SUPPLIED DATA.
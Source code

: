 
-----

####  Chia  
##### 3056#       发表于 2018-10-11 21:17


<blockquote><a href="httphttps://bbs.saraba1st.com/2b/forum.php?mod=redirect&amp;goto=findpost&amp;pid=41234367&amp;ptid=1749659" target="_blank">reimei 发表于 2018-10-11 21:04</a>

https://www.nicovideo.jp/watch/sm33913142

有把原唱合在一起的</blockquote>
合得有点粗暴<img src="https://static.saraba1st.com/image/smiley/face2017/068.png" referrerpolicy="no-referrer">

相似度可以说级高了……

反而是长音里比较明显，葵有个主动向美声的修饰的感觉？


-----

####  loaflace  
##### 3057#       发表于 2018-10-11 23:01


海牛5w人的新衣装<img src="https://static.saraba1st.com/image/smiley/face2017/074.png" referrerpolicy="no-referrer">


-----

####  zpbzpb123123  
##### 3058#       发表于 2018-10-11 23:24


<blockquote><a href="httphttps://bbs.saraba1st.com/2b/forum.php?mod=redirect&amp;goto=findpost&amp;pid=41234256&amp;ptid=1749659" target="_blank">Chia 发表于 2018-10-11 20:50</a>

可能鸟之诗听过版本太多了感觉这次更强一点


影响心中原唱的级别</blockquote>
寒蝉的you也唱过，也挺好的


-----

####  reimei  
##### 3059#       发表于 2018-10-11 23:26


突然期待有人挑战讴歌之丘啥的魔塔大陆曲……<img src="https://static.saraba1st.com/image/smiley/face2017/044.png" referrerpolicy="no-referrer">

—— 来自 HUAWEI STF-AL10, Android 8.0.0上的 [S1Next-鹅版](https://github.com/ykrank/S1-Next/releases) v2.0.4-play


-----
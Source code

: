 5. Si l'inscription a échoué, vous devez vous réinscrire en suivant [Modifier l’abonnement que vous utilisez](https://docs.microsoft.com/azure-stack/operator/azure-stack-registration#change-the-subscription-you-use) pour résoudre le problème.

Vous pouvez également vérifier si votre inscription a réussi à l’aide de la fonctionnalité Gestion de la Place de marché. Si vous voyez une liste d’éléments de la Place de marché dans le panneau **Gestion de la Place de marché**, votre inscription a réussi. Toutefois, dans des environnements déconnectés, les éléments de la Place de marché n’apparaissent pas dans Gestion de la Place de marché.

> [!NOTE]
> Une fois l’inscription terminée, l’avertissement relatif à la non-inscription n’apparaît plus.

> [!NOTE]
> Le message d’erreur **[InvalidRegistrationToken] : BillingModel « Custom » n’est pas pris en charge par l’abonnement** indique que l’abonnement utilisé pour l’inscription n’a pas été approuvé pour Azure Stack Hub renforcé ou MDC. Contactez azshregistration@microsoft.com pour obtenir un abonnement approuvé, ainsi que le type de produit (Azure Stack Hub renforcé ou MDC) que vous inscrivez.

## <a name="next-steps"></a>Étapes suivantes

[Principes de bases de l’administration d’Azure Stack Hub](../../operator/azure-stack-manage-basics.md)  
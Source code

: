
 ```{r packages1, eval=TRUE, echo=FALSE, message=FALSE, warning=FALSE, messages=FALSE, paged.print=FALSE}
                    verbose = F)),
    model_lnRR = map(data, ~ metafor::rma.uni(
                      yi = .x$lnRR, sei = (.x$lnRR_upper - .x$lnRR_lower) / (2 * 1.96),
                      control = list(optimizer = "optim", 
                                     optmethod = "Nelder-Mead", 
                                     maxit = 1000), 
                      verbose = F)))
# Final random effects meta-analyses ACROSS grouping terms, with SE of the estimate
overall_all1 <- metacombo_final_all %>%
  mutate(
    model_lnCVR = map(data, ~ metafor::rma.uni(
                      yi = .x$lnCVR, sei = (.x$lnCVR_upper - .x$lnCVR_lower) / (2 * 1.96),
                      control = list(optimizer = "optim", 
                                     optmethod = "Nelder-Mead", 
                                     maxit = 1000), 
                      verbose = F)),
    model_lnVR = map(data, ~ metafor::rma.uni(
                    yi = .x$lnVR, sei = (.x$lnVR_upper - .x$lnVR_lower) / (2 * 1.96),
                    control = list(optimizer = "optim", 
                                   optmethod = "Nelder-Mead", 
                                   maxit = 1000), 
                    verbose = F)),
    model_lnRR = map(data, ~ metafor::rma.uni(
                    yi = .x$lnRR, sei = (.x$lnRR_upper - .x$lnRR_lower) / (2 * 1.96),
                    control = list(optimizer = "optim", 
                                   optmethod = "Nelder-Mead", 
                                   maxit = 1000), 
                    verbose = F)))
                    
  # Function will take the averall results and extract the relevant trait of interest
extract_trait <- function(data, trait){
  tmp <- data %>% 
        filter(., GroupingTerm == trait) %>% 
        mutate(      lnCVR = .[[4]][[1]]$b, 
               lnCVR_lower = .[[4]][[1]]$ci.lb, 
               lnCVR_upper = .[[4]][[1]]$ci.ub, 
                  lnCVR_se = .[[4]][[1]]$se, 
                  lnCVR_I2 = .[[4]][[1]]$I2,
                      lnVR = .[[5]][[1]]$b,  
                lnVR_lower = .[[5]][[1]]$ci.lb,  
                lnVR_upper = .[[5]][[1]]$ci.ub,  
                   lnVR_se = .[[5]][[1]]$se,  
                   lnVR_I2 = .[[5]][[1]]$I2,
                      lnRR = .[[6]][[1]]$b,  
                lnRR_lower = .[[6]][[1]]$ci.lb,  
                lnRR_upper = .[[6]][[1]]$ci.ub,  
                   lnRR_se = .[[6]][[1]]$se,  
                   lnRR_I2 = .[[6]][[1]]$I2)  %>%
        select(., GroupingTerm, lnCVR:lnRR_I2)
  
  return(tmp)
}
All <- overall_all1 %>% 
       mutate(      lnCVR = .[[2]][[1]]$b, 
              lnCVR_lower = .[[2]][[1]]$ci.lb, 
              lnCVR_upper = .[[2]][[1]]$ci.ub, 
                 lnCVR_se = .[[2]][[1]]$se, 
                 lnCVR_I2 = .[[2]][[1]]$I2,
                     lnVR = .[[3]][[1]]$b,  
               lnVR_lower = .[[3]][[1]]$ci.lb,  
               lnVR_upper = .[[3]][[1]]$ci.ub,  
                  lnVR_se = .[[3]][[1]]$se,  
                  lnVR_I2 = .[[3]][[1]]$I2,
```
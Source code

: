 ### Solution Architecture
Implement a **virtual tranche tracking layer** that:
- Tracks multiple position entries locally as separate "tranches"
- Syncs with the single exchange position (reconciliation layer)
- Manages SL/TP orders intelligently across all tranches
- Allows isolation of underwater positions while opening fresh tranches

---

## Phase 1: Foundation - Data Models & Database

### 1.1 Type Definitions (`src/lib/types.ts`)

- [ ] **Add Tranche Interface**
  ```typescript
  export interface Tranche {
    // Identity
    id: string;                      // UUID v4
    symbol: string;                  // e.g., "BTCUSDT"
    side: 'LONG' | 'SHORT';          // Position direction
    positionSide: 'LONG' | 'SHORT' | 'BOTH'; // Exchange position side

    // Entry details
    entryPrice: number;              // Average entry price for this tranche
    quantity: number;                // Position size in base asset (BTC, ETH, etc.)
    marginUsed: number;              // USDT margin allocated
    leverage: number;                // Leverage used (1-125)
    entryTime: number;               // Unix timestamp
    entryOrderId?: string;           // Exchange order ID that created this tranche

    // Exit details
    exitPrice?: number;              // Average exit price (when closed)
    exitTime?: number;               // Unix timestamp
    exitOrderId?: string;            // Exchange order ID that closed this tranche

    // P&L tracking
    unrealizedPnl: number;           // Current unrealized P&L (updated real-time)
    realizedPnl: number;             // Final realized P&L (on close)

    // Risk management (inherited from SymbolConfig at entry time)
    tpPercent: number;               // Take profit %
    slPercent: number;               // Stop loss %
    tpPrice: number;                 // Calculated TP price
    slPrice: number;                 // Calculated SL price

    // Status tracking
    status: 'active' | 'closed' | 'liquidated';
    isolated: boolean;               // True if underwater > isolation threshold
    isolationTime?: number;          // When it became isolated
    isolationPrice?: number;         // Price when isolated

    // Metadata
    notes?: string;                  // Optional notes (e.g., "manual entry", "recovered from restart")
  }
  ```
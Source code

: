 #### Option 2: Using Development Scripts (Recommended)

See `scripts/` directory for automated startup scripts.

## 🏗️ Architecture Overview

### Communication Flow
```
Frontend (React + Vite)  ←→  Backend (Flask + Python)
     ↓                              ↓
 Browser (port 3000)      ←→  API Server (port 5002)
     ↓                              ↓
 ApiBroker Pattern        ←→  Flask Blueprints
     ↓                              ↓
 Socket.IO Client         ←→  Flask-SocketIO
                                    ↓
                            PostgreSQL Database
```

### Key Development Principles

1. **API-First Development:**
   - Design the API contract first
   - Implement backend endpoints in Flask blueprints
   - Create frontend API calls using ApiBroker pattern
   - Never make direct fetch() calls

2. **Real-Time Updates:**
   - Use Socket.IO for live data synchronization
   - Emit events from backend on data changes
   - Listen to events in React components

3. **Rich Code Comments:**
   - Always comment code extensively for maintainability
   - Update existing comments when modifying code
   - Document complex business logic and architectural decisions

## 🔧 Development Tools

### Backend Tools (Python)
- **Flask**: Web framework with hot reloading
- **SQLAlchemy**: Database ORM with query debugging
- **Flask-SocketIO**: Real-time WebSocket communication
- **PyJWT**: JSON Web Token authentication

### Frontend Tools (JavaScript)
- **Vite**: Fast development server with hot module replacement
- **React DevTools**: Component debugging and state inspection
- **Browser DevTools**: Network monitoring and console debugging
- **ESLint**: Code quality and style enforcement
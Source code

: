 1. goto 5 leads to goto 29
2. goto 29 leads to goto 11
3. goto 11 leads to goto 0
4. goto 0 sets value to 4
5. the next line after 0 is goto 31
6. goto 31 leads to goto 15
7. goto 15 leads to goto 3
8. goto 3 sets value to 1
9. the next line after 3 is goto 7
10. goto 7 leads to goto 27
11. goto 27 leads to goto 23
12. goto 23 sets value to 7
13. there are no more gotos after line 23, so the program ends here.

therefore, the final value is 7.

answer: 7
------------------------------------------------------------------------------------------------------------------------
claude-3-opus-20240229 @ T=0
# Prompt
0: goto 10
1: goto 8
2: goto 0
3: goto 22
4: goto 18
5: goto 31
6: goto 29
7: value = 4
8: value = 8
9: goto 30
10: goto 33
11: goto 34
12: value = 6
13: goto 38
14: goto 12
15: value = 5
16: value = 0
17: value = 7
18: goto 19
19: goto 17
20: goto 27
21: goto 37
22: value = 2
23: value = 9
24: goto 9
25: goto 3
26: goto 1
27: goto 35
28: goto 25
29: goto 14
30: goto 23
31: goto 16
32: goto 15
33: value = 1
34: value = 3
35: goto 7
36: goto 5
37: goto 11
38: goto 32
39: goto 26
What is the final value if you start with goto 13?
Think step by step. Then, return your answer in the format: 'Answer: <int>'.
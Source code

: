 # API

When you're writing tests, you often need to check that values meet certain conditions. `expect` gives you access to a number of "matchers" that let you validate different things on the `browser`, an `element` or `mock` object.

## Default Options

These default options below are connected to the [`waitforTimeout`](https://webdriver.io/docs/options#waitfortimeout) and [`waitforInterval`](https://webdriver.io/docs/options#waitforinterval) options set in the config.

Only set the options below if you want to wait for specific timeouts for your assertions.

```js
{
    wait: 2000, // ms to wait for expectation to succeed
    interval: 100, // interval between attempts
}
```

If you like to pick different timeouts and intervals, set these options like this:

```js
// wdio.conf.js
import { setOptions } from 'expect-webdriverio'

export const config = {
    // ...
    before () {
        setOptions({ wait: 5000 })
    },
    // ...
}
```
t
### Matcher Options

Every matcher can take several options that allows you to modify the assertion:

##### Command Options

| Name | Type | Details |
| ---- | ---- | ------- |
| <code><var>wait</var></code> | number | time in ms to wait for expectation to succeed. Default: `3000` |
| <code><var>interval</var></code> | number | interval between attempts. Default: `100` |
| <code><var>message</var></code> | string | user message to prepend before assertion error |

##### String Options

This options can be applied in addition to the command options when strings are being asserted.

EXERCISE. Give back every line from the beginning of the records through the line holding "https://www.nicovideo.jp/watch/sm33913142", exactly as it reads, and leave out the rest.

ANSWER SECTION.
Source code

: 
-----

####  Chia  
##### 3056#       发表于 2018-10-11 21:17


<blockquote><a href="httphttps://bbs.saraba1st.com/2b/forum.php?mod=redirect&amp;goto=findpost&amp;pid=41234367&amp;ptid=1749659" target="_blank">reimei 发表于 2018-10-11 21:04</a>

https://www.nicovideo.jp/watch/sm33913142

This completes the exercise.